Saved entries:
=====
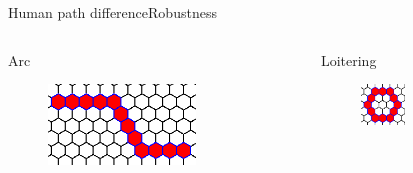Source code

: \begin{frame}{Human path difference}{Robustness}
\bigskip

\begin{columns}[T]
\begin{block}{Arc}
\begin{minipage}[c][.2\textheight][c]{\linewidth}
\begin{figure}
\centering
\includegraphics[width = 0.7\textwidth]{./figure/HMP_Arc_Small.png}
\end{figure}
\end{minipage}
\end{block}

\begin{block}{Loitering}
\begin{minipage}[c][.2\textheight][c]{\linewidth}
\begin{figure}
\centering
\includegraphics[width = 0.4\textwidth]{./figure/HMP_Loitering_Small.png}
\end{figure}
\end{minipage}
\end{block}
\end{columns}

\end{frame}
=====
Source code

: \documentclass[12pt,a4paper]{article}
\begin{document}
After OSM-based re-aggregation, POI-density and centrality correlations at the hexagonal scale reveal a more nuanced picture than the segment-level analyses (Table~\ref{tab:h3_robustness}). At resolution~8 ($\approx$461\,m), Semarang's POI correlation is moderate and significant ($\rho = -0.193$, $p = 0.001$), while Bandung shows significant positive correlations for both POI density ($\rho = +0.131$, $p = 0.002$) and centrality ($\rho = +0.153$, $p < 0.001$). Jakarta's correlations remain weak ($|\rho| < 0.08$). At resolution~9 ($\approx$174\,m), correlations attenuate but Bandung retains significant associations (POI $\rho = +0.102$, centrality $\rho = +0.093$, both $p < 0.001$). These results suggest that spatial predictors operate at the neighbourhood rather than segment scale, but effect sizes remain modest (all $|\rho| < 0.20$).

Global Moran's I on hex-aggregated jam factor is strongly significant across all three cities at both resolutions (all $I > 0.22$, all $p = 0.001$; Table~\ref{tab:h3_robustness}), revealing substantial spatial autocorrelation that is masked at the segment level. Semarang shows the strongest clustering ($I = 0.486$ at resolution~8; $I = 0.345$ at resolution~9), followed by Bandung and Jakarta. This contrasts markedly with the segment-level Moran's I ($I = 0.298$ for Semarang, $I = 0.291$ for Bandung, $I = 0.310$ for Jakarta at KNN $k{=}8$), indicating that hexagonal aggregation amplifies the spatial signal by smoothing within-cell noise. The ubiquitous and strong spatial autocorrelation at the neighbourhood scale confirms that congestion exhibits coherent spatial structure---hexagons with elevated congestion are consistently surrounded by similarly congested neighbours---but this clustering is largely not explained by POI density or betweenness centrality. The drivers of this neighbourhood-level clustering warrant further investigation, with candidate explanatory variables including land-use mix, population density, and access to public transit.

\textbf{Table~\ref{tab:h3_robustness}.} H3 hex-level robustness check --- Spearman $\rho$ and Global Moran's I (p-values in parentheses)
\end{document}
=====
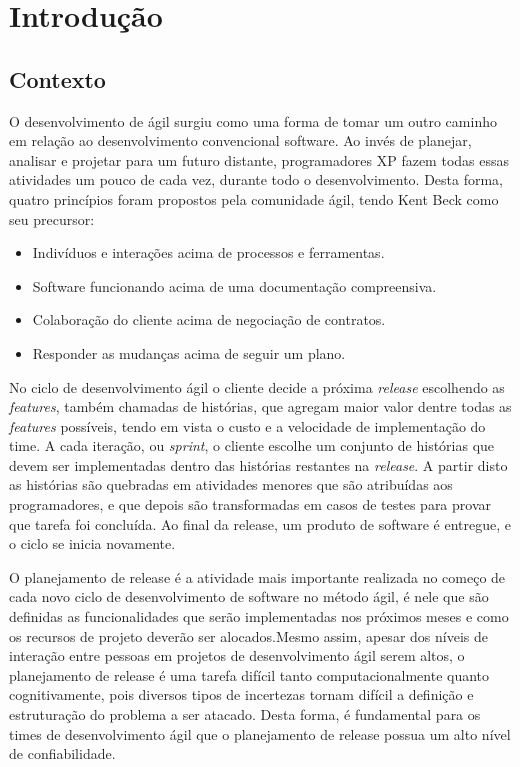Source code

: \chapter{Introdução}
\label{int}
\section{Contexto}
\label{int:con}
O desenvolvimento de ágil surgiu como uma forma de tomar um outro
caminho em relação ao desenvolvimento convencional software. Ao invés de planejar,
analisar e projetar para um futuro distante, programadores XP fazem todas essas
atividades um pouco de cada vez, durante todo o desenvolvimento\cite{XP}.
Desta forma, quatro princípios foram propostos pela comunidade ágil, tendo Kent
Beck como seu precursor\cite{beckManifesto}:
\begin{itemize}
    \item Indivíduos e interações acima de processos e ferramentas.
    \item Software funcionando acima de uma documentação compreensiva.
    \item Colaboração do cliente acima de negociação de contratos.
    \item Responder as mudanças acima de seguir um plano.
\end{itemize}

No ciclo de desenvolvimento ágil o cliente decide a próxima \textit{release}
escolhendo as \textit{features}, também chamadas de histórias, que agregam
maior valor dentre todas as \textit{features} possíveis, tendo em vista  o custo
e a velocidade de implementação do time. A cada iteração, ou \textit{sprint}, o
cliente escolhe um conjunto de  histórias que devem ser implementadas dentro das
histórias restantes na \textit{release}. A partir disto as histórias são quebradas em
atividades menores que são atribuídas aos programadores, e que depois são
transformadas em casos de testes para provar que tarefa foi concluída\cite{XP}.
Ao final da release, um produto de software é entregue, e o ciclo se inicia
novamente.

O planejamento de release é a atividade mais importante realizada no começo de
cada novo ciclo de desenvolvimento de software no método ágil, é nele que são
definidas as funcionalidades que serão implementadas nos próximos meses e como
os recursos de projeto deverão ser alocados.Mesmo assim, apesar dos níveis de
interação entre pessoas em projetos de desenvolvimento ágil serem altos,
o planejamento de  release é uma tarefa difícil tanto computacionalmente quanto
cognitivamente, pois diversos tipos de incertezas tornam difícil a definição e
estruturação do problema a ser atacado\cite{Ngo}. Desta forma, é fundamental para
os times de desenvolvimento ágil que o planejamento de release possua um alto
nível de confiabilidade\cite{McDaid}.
=====
EXERCISE DESCRIPTION ->
Write down how many lines above contain the string "para", and nothing besides.

FINISHED TASK ->
3